L’histoire de l’humanité nous montre que pendant que certains
hommes s’emparaient du pouvoir religieux, d’autres formaient un parti
d’opposition, un pouvoir laïque, en perpétuelles luttes avec les premiers, et
toujours leurs discordes avaient pour prétexte « la Vérité » que ni les uns ni
les autres ne possédaient.
Les Prêtres prétendaient l’enseigner, en se basant sur
une tradition qu’ils avaient altérée. Les laïques leur montraient leurs
erreurs et voulaient substituer à leurs dogmes des dogmes nouveaux, fondés sur
des hypothèses forgées de toutes pièces dans leur imagination et qu’ils enseignaient
au nom de la raison, quoique ces dogmes laïques, instables du reste, n’avaient
pas plus de valeur que ceux des Prêtres. Ils en avaient même moins parce que,
au fond du dogme religieux, on retrouvait la science antique, l’Absolu féminin,
tandis que dans la science des hommes cet Absolu, quand on l’apercevait, était
condamné au nom de la raison de l’homme qui créait le relatif.

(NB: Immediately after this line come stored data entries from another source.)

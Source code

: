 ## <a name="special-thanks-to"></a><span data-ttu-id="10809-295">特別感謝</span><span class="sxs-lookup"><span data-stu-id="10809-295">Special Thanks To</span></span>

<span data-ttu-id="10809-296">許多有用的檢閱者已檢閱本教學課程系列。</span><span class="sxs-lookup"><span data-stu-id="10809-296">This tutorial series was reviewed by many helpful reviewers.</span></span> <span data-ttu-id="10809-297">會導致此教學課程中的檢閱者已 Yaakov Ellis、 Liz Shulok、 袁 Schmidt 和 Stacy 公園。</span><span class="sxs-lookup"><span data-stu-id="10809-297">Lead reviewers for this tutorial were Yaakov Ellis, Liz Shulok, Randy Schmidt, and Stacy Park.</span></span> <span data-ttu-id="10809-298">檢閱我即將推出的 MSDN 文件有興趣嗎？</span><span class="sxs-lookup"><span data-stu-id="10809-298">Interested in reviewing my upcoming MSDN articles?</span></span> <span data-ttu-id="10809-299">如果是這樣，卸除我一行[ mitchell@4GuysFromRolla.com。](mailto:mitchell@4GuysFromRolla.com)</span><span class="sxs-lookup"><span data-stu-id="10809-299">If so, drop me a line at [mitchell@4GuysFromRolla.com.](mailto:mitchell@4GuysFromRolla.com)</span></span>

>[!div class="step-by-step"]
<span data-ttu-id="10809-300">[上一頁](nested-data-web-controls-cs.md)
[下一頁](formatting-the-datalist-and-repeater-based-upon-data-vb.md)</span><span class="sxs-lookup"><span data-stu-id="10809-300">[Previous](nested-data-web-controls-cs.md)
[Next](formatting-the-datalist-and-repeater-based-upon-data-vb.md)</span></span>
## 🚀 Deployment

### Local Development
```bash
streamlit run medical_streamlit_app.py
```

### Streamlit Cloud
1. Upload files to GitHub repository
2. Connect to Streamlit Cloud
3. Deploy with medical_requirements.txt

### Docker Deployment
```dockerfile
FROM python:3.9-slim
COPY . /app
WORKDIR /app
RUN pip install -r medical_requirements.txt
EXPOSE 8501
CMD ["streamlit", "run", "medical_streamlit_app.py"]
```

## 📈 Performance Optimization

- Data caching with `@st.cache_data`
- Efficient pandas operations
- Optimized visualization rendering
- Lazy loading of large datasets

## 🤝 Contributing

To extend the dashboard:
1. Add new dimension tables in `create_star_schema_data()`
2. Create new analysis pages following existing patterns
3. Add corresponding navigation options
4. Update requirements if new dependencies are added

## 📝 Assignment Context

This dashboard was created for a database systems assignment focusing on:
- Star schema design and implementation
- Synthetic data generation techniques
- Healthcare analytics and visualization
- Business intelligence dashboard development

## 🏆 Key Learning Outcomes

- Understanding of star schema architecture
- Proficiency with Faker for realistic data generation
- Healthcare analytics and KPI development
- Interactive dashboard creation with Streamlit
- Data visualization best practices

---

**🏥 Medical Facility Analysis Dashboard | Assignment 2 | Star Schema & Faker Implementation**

La morale de cette histoire c’est
que tant qu’on n’aura pas fait toute la Lumière sur l’origine réelle de la
Religion, sa haute signification morale, tant qu’on n’aura pas éclairé les
hommes sur la signification même du mot « Religion », les luttes, les
guerres continueront.
Car,
c’est en comprenant cette signification morale, afin d’en extraire la Science des religions, que la paix reviendra
dans le monde.
En effet, depuis des
siècles et des siècles, les
discussions, les luttes, les guerres ont, presque toutes, été provoquées par un
mot dont, aujourd’hui, on ne comprend plus la signification.